MATERIAL SHOWN:
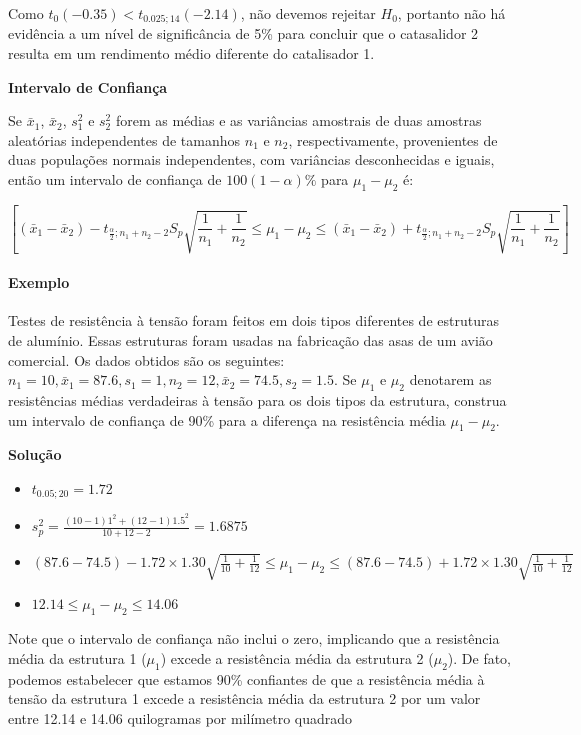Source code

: \documentclass[
]{book}
\providecommand{\tightlist}{%
  \setlength{\itemsep}{0pt}\setlength{\parskip}{0pt}}
\begin{document}
Como \(t_0(-0.35)<t_{0.025;14}(-2.14)\), não devemos rejeitar \(H_0\), portanto não há evidência a um nível de significância de 5\% para concluir que o catasalidor 2 resulta em um rendimento médio diferente do catalisador 1.

\textbf{Intervalo de Confiança}

Se \(\bar x_1\), \(\bar x_2\), \(s_1^2\) e \(s_2^2\) forem as médias e as variâncias amostrais de duas amostras aleatórias independentes de tamanhos \(n_1\) e \(n_2\), respectivamente, provenientes de duas populações normais independentes, com variâncias desconhecidas e iguais, então um intervalo de confiança de \(100(1-\alpha)\%\) para \(\mu_1-\mu_2\) é:

\[\left[(\bar x_1-\bar x_2) -t_{\frac{\alpha}{2};n_1+n_2-2}S_p\sqrt{\frac{1}{n_1}+\frac{1}{n_2}}\leq \mu_1-\mu_2 \leq (\bar x_1-\bar x_2) +t_{\frac{\alpha}{2};n_1+n_2-2}S_p\sqrt{\frac{1}{n_1}+\frac{1}{n_2}}\right]\]

\hypertarget{exemplo-12}{%
\paragraph{Exemplo}\label{exemplo-12}}

Testes de resistência à tensão foram feitos em dois tipos diferentes de estruturas de alumínio. Essas estruturas foram usadas na fabricação das asas de um avião comercial. Os dados obtidos são os seguintes: \(n_1=10, \bar x_1=87.6, s_1=1, n_2=12, \bar x_2=74.5, s_2=1.5\). Se \(\mu_1\) e \(\mu_2\) denotarem as resistências médias verdadeiras à tensão para os dois tipos da estrutura, construa um intervalo de confiança de 90\% para a diferença na resistência média \(\mu_1-\mu_2\).

\textbf{Solução}

\begin{itemize}
\tightlist
\item
  \(t_{0.05;20}=1.72\)
\item
  \(s^2_p=\frac{(10-1)1^2+(12-1)1.5^2}{10+12-2}=1.6875\)
\item
  \((87.6-74.5) -1.72\times 1.30\sqrt{\frac{1}{10}+\frac{1}{12}}\leq \mu_1-\mu_2 \leq (87.6-74.5) +1.72\times 1.30\sqrt{\frac{1}{10}+\frac{1}{12}}\)
\item
  \(12.14 \leq \mu_1-\mu_2 \leq 14.06\)
\end{itemize}

Note que o intervalo de confiança não inclui o zero, implicando que a resistência média da estrutura 1 (\(\mu_1\)) excede a resistência média da estrutura 2 (\(\mu_2\)). De fato, podemos estabelecer que estamos 90\% confiantes de que a resistência média à tensão da estrutura 1 excede a resistência média da estrutura 2 por um valor entre 12.14 e 14.06 quilogramas por milímetro quadrado
\end{document}
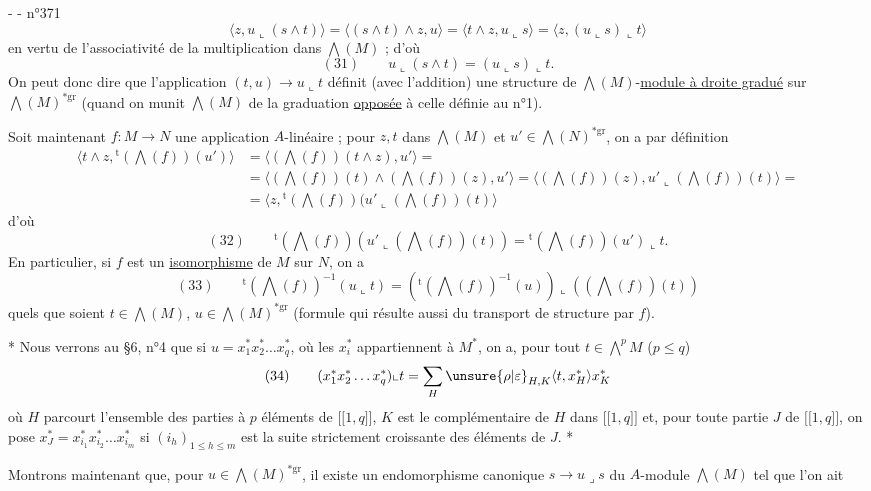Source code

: -  -
\hfill n°371
\[
\langle z,u\llcorner(s\wedge t)\rangle=\langle(s\wedge t)\wedge z,u\rangle=\langle t\wedge z,u\llcorner s\rangle=\langle z,(u\llcorner s)\llcorner t\rangle
\]
en vertu de l'associativité de la multiplication dans $\bigwedge(M)$ ; d'où
\[
(31)\qquad u\llcorner(s\wedge t)=(u\llcorner s)\llcorner t.
\]
On peut donc dire que l'application $(t,u)\longrightarrow u\llcorner t$ définit (avec l'addition) une structure de $\bigwedge(M)$-\uline{module à droite gradué} sur $\bigwedge(M)^{*\mathrm{gr}}$ (quand on munit $\bigwedge(M)$ de la graduation \uline{opposée} à celle définie au n°1).

Soit maintenant $f:M\longrightarrow N$ une application $A$-linéaire ; pour $z,t$ dans $\bigwedge(M)$ et $u'\in\bigwedge(N)^{*\mathrm{gr}}$, on a par définition
\[
\begin{aligned}
\langle t\wedge z,{}^{\mathrm t}(\bigwedge(f))(u')\rangle&=\langle(\bigwedge(f))(t\wedge z),u'\rangle=\\
&=\langle(\bigwedge(f))(t)\wedge(\bigwedge(f))(z),u'\rangle=\langle(\bigwedge(f))(z),u'\llcorner(\bigwedge(f))(t)\rangle=\\
&=\langle z,{}^{\mathrm t}(\bigwedge(f))(u'\llcorner(\bigwedge(f))(t)\rangle
\end{aligned}
\]
d'où
\[
(32)\qquad{}^{\mathrm t}(\bigwedge(f))(u'\llcorner(\bigwedge(f))(t))={}^{\mathrm t}(\bigwedge(f))(u')\llcorner t.
\]
En particulier, si $f$ est un \uline{isomorphisme} de $M$ sur $N$, on a
\[
(33)\qquad{}^{\mathrm t}(\bigwedge(f))^{-1}(u\llcorner t)=({}^{\mathrm t}(\bigwedge(f))^{-1}(u))\llcorner((\bigwedge(f))(t))
\]
quels que soient $t\in\bigwedge(M)$, $u\in\bigwedge(M)^{*\mathrm{gr}}$ (formule qui résulte aussi du transport de structure par $f$).

* Nous verrons au §6, n°4 que si $u=x_1^*x_2^*\ldots x_q^*$, où les $x_i^*$ appartiennent à $M^*$, on a, pour tout $t\in\bigwedge^pM$ ($p\leq q$)
\[
(34)\qquad(x_1^*x_2^*\ldots x_q^*)\llcorner t=\sum_H\unsure{\rho|\varepsilon}_{H,K}\langle t,x_H^*\rangle x_K^*
\]
où $H$ parcourt l'ensemble des parties à $p$ éléments de $\lbrack\!\lbrack1,q\rbrack\!\rbrack$, $K$ est le complémentaire de $H$ dans $\lbrack\!\lbrack1,q\rbrack\!\rbrack$ et, pour toute partie $J$ de $\lbrack\!\lbrack1,q\rbrack\!\rbrack$, on pose $x_J^*=x_{i_1}^*x_{i_2}^*\ldots x_{i_m}^*$ si $(i_h)_{1\leq h\leq m}$ est la suite strictement croissante des éléments de $J$. *

Montrons maintenant que, pour $u\in\bigwedge(M)^{*\mathrm{gr}}$, il existe un endomorphisme canonique $s\longrightarrow u\lrcorner s$ du $A$-module $\bigwedge(M)$ tel que l'on ait
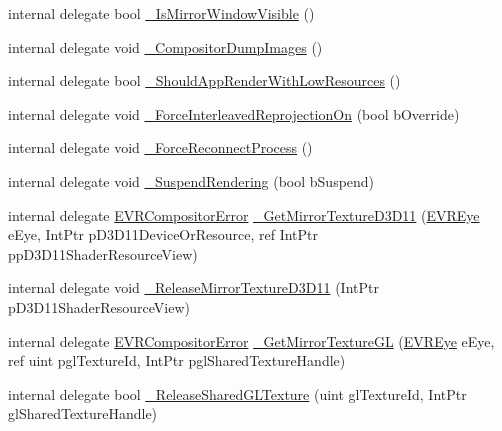\begin{DoxyCompactItemize}
\item 
internal delegate bool \mbox{\hyperlink{struct_valve_1_1_v_r_1_1_i_v_r_compositor_a709b0f249fd12044c3c24298e0794585}{\+\_\+\+Is\+Mirror\+Window\+Visible}} ()
\item 
internal delegate void \mbox{\hyperlink{struct_valve_1_1_v_r_1_1_i_v_r_compositor_a351b398aced3747ea129a949a86c5293}{\+\_\+\+Compositor\+Dump\+Images}} ()
\item 
internal delegate bool \mbox{\hyperlink{struct_valve_1_1_v_r_1_1_i_v_r_compositor_aa6f4f906ffd776b1d99a73db6224e3dd}{\+\_\+\+Should\+App\+Render\+With\+Low\+Resources}} ()
\item 
internal delegate void \mbox{\hyperlink{struct_valve_1_1_v_r_1_1_i_v_r_compositor_a36094af51a8c04b9a3e162457ce669b9}{\+\_\+\+Force\+Interleaved\+Reprojection\+On}} (bool b\+Override)
\item 
internal delegate void \mbox{\hyperlink{struct_valve_1_1_v_r_1_1_i_v_r_compositor_a41854e10b434af0c1747fdb05b91098f}{\+\_\+\+Force\+Reconnect\+Process}} ()
\item 
internal delegate void \mbox{\hyperlink{struct_valve_1_1_v_r_1_1_i_v_r_compositor_a52c4de7b702770e872b7ef001d8c6b32}{\+\_\+\+Suspend\+Rendering}} (bool b\+Suspend)
\item 
internal delegate \mbox{\hyperlink{namespace_valve_1_1_v_r_ac34ee1034fda668ccd45f57676ded81b}{E\+V\+R\+Compositor\+Error}} \mbox{\hyperlink{struct_valve_1_1_v_r_1_1_i_v_r_compositor_a9046a6da4f9d12e76f42e8476d698cc5}{\+\_\+\+Get\+Mirror\+Texture\+D3\+D11}} (\mbox{\hyperlink{namespace_valve_1_1_v_r_a8153d4a3e627e1cede046327087c1880}{E\+V\+R\+Eye}} e\+Eye, Int\+Ptr p\+D3\+D11\+Device\+Or\+Resource, ref Int\+Ptr pp\+D3\+D11\+Shader\+Resource\+View)
\item 
internal delegate void \mbox{\hyperlink{struct_valve_1_1_v_r_1_1_i_v_r_compositor_a79364707bc336637d4790df0a5949c2f}{\+\_\+\+Release\+Mirror\+Texture\+D3\+D11}} (Int\+Ptr p\+D3\+D11\+Shader\+Resource\+View)
\item 
internal delegate \mbox{\hyperlink{namespace_valve_1_1_v_r_ac34ee1034fda668ccd45f57676ded81b}{E\+V\+R\+Compositor\+Error}} \mbox{\hyperlink{struct_valve_1_1_v_r_1_1_i_v_r_compositor_a99ed37ffd770d7a7e9f1cd1c843b0f91}{\+\_\+\+Get\+Mirror\+Texture\+GL}} (\mbox{\hyperlink{namespace_valve_1_1_v_r_a8153d4a3e627e1cede046327087c1880}{E\+V\+R\+Eye}} e\+Eye, ref uint pgl\+Texture\+Id, Int\+Ptr pgl\+Shared\+Texture\+Handle)
\item 
internal delegate bool \mbox{\hyperlink{struct_valve_1_1_v_r_1_1_i_v_r_compositor_a8007bc81c8368208327b657a2d9d70b5}{\+\_\+\+Release\+Shared\+G\+L\+Texture}} (uint gl\+Texture\+Id, Int\+Ptr gl\+Shared\+Texture\+Handle)

\end{DoxyCompactItemize}

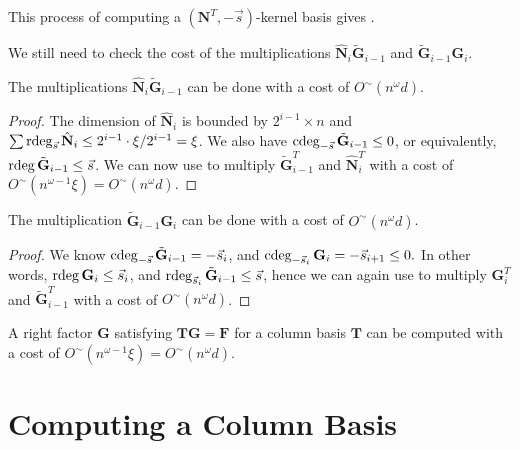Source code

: This process of computing a $\left(\mathbf{N}^{T},-\vec{s}\right)$-kernel
basis gives .

We still need to check the cost of the multiplications $\hat{\mathbf{N}}_{i}\tilde{\mathbf{G}}_{i-1}$
and $\tilde{\mathbf{G}}_{i-1}\mathbf{G}_{i}$.
\begin{lem}
The multiplications $\hat{\mathbf{N}}_{i}\tilde{\mathbf{G}}_{i-1}$
can be done with a cost of $O^{\sim}\left(n^{\omega}d\right)$.\end{lem}
\begin{proof}
The dimension of $\hat{\mathbf{N}}_{i}$ is bounded by $2^{i-1}\times n$
and $\sum\rdeg_{\vec{s}}\hat{\mathbf{N}}_{i}\le2^{i-1}\cdot\xi/2^{i-1}=\xi$.
We also have $\cdeg_{-\vec{s}}\tilde{\mathbf{G}}_{i-1}\le0$, or equivalently,
$\rdeg\tilde{\mathbf{G}}_{i-1}\le\vec{s}$. We can now use 
to multiply $\tilde{\mathbf{G}}_{i-1}^{T}$ and $\hat{\mathbf{N}}_{i}^{T}$
with a cost of $O^{\sim}\left(n^{\omega-1}\xi\right)=O^{\sim}\left(n^{\omega}d\right)$.\end{proof}
\begin{lem}
The multiplication $\tilde{\mathbf{G}}_{i-1}\mathbf{G}_{i}$ can be
done with a cost of $O^{\sim}\left(n^{\omega}d\right)$.\end{lem}
\begin{proof}
We know $\cdeg_{-\vec{s}}\tilde{\mathbf{G}}_{i-1}=-\vec{s}_{i}$,
and $\cdeg_{-\vec{s}_{i}}\mathbf{G}_{i}=-\vec{s}_{i+1}\le0.$ In other
words, $\rdeg\mathbf{G}_{i}\le\vec{s}_{i}$, and $\rdeg_{\vec{s}_{i}}\tilde{\mathbf{G}}_{i-1}\le\vec{s}$,
hence we can again use 
to multiply $\mathbf{G}_{i}^{T}$ and $\tilde{\mathbf{G}}_{i-1}^{T}$
with a cost of $O^{\sim}\left(n^{\omega}d\right)$.\end{proof}
\begin{thm}
A right factor $\mathbf{G}$ satisfying $\mathbf{TG}=\mathbf{F}$
for a column basis $\mathbf{T}$ can be computed with a cost of $O^{\sim}\left(n^{\omega-1}\xi\right)=O^{\sim}\left(n^{\omega}d\right)$.
\end{thm}

\section{Computing a Column Basis}

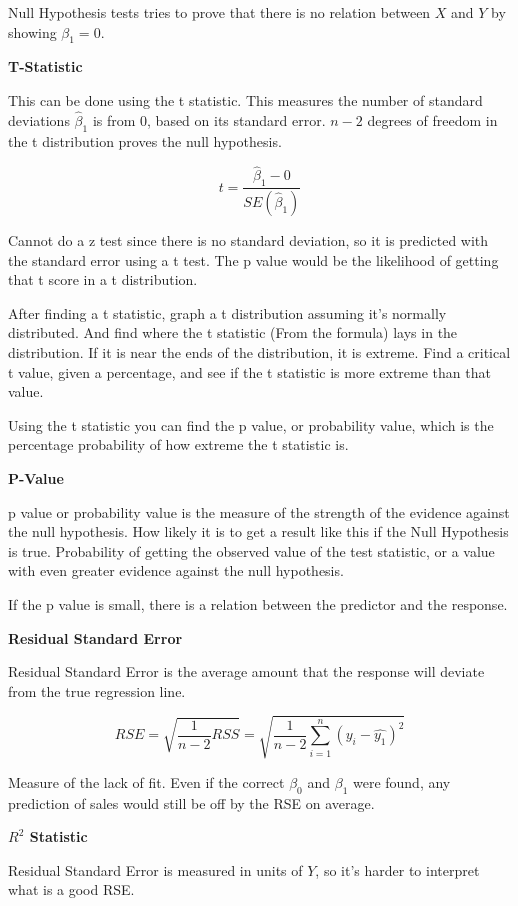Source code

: \documentclass[
]{article}
\begin{document}
Null Hypothesis tests tries to prove that there is no relation between
\(X\) and \(Y\) by showing \(\beta_1 = 0\).

\textbf{T-Statistic}

This can be done using the t statistic. This measures the number of
standard deviations \(\hat\beta_1\) is from \(0\), based on its standard
error. \(n-2\) degrees of freedom in the t distribution proves the null
hypothesis.

\[t = \frac{\hat\beta_1 - 0}{SE(\hat\beta_1)}\]

Cannot do a z test since there is no standard deviation, so it is
predicted with the standard error using a t test. The p value would be
the likelihood of getting that t score in a t distribution.

After finding a t statistic, graph a t distribution assuming it's
normally distributed. And find where the t statistic (From the formula)
lays in the distribution. If it is near the ends of the distribution, it
is extreme. Find a critical t value, given a percentage, and see if the
t statistic is more extreme than that value.

Using the t statistic you can find the p value, or probability value,
which is the percentage probability of how extreme the t statistic is.

\textbf{P-Value}

p value or probability value is the measure of the strength of the
evidence against the null hypothesis. How likely it is to get a result
like this if the Null Hypothesis is true. Probability of getting the
observed value of the test statistic, or a value with even greater
evidence against the null hypothesis.

If the p value is small, there is a relation between the predictor and
the response.

\textbf{Residual Standard Error}

Residual Standard Error is the average amount that the response will
deviate from the true regression line.

\[RSE = \sqrt{\frac{1}{n-2}RSS} = \sqrt{\frac{1}{n-2}\sum^n_{i=1}(y_i-\hat{y_1})^2}\]

Measure of the lack of fit. Even if the correct \(\beta_0\) and
\(\beta_1\) were found, any prediction of sales would still be off by
the RSE on average.

\textbf{\(R^2\) Statistic}

Residual Standard Error is measured in units of \(Y\), so it's harder to
interpret what is a good RSE.
\end{document}

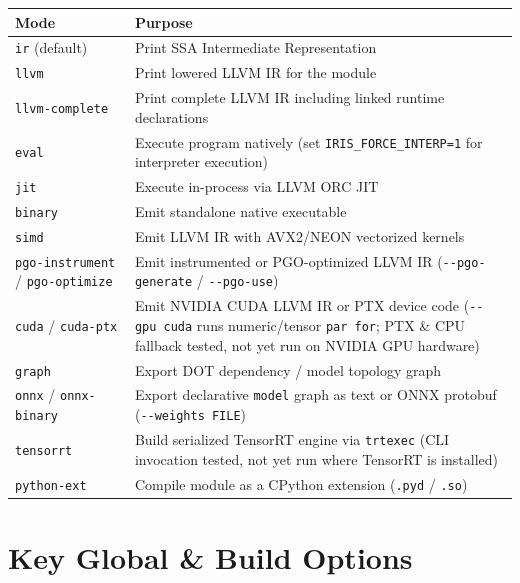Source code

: \documentclass[
  english,
  oneside]{book}
\newcounter{none} %
\begin{document}
{\def\LTcaptype{none} %
\begin{longtable}[]{@{}
  >{\raggedright\arraybackslash}p{}
  >{\raggedright\arraybackslash}p{}@{}}
\toprule\noalign{}
\begin{minipage}[b]{\linewidth}\raggedright
Mode
\end{minipage} & \begin{minipage}[b]{\linewidth}\raggedright
Purpose
\end{minipage} \\
\midrule\noalign{}
\endhead
\bottomrule\noalign{}
\endlastfoot
\texttt{ir} (default) & Print SSA Intermediate Representation \\
\texttt{llvm} & Print lowered LLVM IR for the module \\
\texttt{llvm-complete} & Print complete LLVM IR including linked runtime
declarations \\
\texttt{eval} & Execute program natively (set
\texttt{IRIS\_FORCE\_INTERP=1} for interpreter execution) \\
\texttt{jit} & Execute in-process via LLVM ORC JIT \\
\texttt{binary} & Emit standalone native executable \\
\texttt{simd} & Emit LLVM IR with AVX2/NEON vectorized kernels \\
\texttt{pgo-instrument} / \texttt{pgo-optimize} & Emit instrumented or
PGO-optimized LLVM IR (\texttt{-\/-pgo-generate} /
\texttt{-\/-pgo-use}) \\
\texttt{cuda} / \texttt{cuda-ptx} & Emit NVIDIA CUDA LLVM IR or PTX
device code (\texttt{-\/-gpu\ cuda} runs numeric/tensor
\texttt{par\ for}; PTX \& CPU fallback tested, not yet run on NVIDIA GPU
hardware) \\
\texttt{graph} & Export DOT dependency / model topology graph \\
\texttt{onnx} / \texttt{onnx-binary} & Export declarative \texttt{model}
graph as text or ONNX protobuf (\texttt{-\/-weights\ FILE}) \\
\texttt{tensorrt} & Build serialized TensorRT engine via
\texttt{trtexec} (CLI invocation tested, not yet run where TensorRT is
installed) \\
\texttt{python-ext} & Compile module as a CPython extension
(\texttt{.pyd} / \texttt{.so}) \\
\end{longtable}
}

\section{Key Global \& Build Options}\label{key-global-build-options}
\end{document}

WHAT NEEDS TO BE DONE:
Set down, word for word and with no other lines, the listing from the line marked by "a CPython extension" through its final line.

RESPONSE FOR THIS EXERCISE:
\texttt{python-ext} & Compile module as a CPython extension
(\texttt{.pyd} / \texttt{.so}) \\
\end{longtable}
}

\section{Key Global \& Build Options}\label{key-global-build-options}
\end{document}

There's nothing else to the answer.